The hoodwinker sunfish that washed up on an Oregon beach on June 3; Photo: Tiffany Boothe/Seaside Aquarium

In May, an extremely rare angler fish washed up on the beach in Oregon. Now, another strange ocean species did the same thing. The enormous fish washed up on a beach in Gearhart, Oregon, a small town about 80 miles Northwest of Portland. Seaside Aquarium received reports of the sunfish on June 3, and experts confirmed the species’ identity. The massive fish is 7 feet long, with a round body and bulging eyes. According to a Facebook post from the aquarium, this individual could be the largest of its kind ever sampled.

There are three types of sunfish in the genus Mola. The hoodwinker is one of them, and the other two are the ocean sunfish and the bump-head sunfish. While the bump-head is the most abundant, all three species grow up to 11 feet in length and could weigh up to 2.3 tons, according to the American Museum of Natural History.

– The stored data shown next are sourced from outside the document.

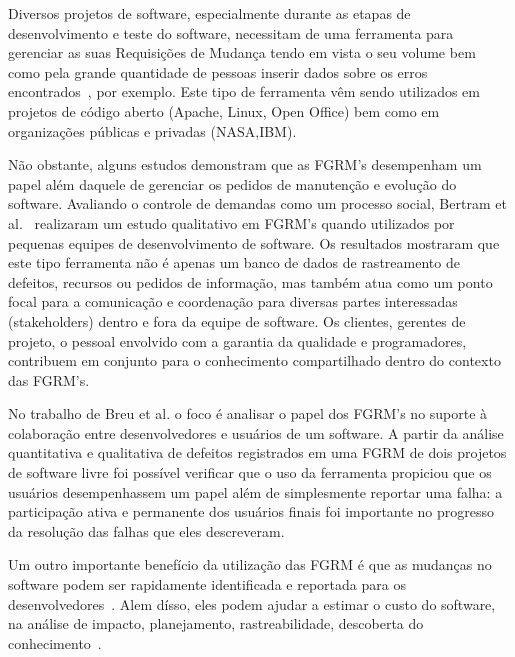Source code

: Diversos projetos de software, especialmente durante as etapas de desenvolvimento e teste do
software, necessitam de uma ferramenta para gerenciar as suas Requisições de Mudança tendo em vista
o seu volume bem como pela grande quantidade de pessoas inserir dados sobre os erros
encontrados~\cite{1407819}, por exemplo. Este tipo de ferramenta vêm sendo utilizados em projetos de
código aberto (Apache, Linux, Open Office) bem como em organizações públicas e privadas
(NASA,IBM).

Não obstante, alguns estudos demonstram que as FGRM's desempenham um papel além daquele de gerenciar
os pedidos de manutenção e evolução do software. Avaliando o controle de demandas como um processo
social, Bertram et al.~\cite{Bertram:2010:CCB:1718918.1718972} realizaram um estudo qualitativo em
FGRM's quando utilizados por pequenas equipes de desenvolvimento de software. Os resultados
mostraram que este tipo ferramenta não é apenas um banco de dados de rastreamento de defeitos,
recursos ou pedidos de informação, mas também atua como um ponto focal para a comunicação e
coordenação para diversas partes interessadas (stakeholders) dentro e fora da equipe de software. Os
clientes, gerentes de projeto, o pessoal envolvido com a garantia da qualidade e programadores,
contribuem em conjunto para o conhecimento compartilhado dentro do contexto das FGRM's.
 
No trabalho de Breu et al.\cite{Breu:2010:INB:1718918.1718973} o foco é analisar o papel dos FGRM's
no suporte à colaboração entre desenvolvedores e usuários de um software. A partir da análise
quantitativa e qualitativa de defeitos registrados em uma FGRM de dois projetos de software livre
foi possível verificar que o uso da ferramenta propiciou que os usuários desempenhassem um papel
além de simplesmente reportar uma falha: a participação ativa e permanente dos usuários finais foi
importante no progresso da resolução das falhas que eles descreveram.


Um outro importante benefício da utilização das FGRM é que as mudanças no software podem ser
rapidamente identificada e reportada para os desenvolvedores~\cite{anvik2005coping}. Alem dísso, eles podem ajudar a estimar
o custo do software, na análise de impacto, planejamento, rastreabilidade, descoberta do
conhecimento~\cite{cavalcanti2013bug}.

The bumphead and ocean sunfish are widespread across the world. They’re found in temperate and tropical water. However, according to, it was once believed that the hoodwinker sunfish only swam in the Southern Hemisphere. For example, the fish is found mostly in Australia, New Zealand, and South Africa. However, rare sightings in California, Alaska, and now Oregon challenge this idea.

It is uncertain how the hoodwinker sunfish ended up in the area or why it washed up on the beach. Researchers are unsure how far the sunfish may have traveled to get there if they traveled or if there is an unidentified population in the area.

About The Species

The hoodwinker sunfish has a smooth body, unlike the other two sunfish species; Photo: Tiffany Boothe/Seaside Aquarium

Rather than having ridges and grooves like the other species of fish, the hoodwinker is smooth. It also has a thick-skinned lobe in the back that acts as a rudder to steer. Sunfish typically feed between depths of 660 and 2,000 feet. They like to eat jellyfish, small fish, and crustaceans. When they hunt that deep, the temperatures drop to less than 10 degrees Celsius. They occasionally sunbathe close to the sea surface to regulate their body temperature after hunting.

The hoodwinker was considered a new species in 2017; researchers named it M. tecta. This was after researchers mistook it as the most abundant of the species, the bump-head sunfish. The trickster fish got the nickname hoodwinker because of the rare sightings and identification. According to the previous study, “tecta” is derived from the Latin word “tectus,” which means “disguised” or “hidden.”